Quantas vezes o grito vai se tornar loucura ao ver alheio? Sim, Mr. Trump, raivosas sempre! Raiva do estuprador que caminha livremente pela rua planejando a próxima vítima. Raiva dos que se deixam cegar por imbecilidades como as suas. Incompreensão de, assim como a ficção, a ilusão pode ser tão melhor que a realidade. Quantos Batmans, Super-Homens e Mulheres-Maravilhas o mundo precisa para chegar aos pés de um quadrinho “bobo”? Por que a tecnologia não nos leva à claridade como Platão sugeriu? Seria ser Ícaro demais voar tão perto do sol? É sonhar com os megacomputadores das Indústrias Stark que nos emburrece ou deixar o assaltante matar a nossa avó enquanto ela vai à padaria?
Vivi no mínimo dez anos nerds suficientes para saber que não é melhor a Harley com a Ivy ou com o Coringa. Que nem todos os pais são amorosos como os Kent e muito menos nem todos os vilões estão em outras galáxias e usam máscaras. A Força habita em todos nós. A luz, as trevas e as nossas escolhas nos determinam… Mas como escolher a luz quando tudo o que se conhece são trevas? Como sermos os Harry de nossas próprias histórias se a ignorância é tudo o que enfrentamos? Como dizer para não gritarem com uma criança de três anos de idade que chora, mas sim conversar com ela sobre o ocorrido?
Mudar a mentalidade das pessoas é uma escolha também. Porém, me pergunto quantas amigas ainda vão entrar em namoros abusivos com pessoas vãs e psicologicamente tóxicas. Quantas vezes eu vou chorar com filmes que mostrem histórias como a minha, como a da minha amiga e como a da minha prima. Histórias que merecem ser contadas, mas histórias que eu preferia que não existissem. Não por colocar um herói na vida de cada mulher e homem que já sofreu abuso, mas sim por fazer pessoas se tornarem fortes suficiente para não terem um sobrinho estuprado pelo policial ou amigas que não se preocupam em ter que andar juntas ao sair do barzinho por conta de olhares destrutivos.
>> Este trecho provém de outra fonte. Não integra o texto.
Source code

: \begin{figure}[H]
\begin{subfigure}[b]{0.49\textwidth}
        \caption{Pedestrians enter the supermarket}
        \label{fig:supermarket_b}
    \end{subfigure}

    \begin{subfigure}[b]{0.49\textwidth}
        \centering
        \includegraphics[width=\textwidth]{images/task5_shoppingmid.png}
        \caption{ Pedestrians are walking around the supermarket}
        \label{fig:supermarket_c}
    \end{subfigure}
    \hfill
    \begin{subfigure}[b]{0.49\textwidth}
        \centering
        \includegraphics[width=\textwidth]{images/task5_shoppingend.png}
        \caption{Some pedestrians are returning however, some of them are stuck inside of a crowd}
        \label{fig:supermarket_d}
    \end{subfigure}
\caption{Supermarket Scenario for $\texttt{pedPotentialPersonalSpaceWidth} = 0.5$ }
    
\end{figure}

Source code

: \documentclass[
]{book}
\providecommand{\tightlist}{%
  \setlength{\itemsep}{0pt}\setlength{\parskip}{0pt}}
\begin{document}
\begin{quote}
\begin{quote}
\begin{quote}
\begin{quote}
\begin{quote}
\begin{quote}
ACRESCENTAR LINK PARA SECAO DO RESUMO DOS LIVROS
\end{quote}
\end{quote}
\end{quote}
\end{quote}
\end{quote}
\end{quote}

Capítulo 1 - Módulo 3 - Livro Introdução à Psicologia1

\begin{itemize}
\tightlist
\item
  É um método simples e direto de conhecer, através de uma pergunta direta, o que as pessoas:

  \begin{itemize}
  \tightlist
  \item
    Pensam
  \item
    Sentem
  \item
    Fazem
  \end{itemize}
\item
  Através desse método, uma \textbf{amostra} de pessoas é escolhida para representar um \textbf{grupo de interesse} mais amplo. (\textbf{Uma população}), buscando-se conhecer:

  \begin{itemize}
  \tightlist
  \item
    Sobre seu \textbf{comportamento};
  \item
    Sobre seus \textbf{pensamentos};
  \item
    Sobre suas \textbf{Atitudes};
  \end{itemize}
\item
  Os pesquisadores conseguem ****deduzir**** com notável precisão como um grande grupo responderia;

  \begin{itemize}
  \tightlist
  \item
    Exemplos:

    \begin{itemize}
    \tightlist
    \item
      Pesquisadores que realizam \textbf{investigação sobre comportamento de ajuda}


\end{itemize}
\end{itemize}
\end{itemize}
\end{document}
Uma das coisas mais difíceis de acreditar no momento é que existe esperança para a humanidade. Nos falta uma Princesa Leia, um último suspiro de esperança no universo no qual os poucos rebeldes são caçados, mortos e apedrejados. Taxados de “mulheres raivosas”, “baitolas amedrontados”… Nos falta uma Sociedade do Anel disposta, e espero que não nos falte uma Armada de Dumbledore também disposta a realizar o que os adultos querem ignorar: as violências infantis, psicológicas e físicas a todos que são do bem e que só querem muitas vezes respirar sem tremer, andar sem medo e saber que possuem em casa alguém em quem confiar.
Uma das melhores coisas que se pode ter é o seu filho(a) da Casa de El ao lado, não para proteger sempre – às vezes, nós temos mais superpoderes que eles –, mas sim para descansar depois de uma longa semana de estresses e raivas, gritos e mandados de prisão. Calma na alma e compreensão nos levam à certeza da luz, de que no final deste filme cheio de vilões e cenas cruéis você deve só deitar a cabeça e receber amor. Existe um ditado entre os religiosos de que o amor tudo cura. Bem, se Lily não amasse o Harry, ele não seria o menino que sobreviveu… E ele sobreviveu toda a escuridão que lhe foi dada até a morte. Potter não teve Vingador certo, ele se tornou. E assim espero, aos 25 anos, que vocês, nerds, se transformem nos heróis de suas próprias guerras infinitas. Beijos de luz!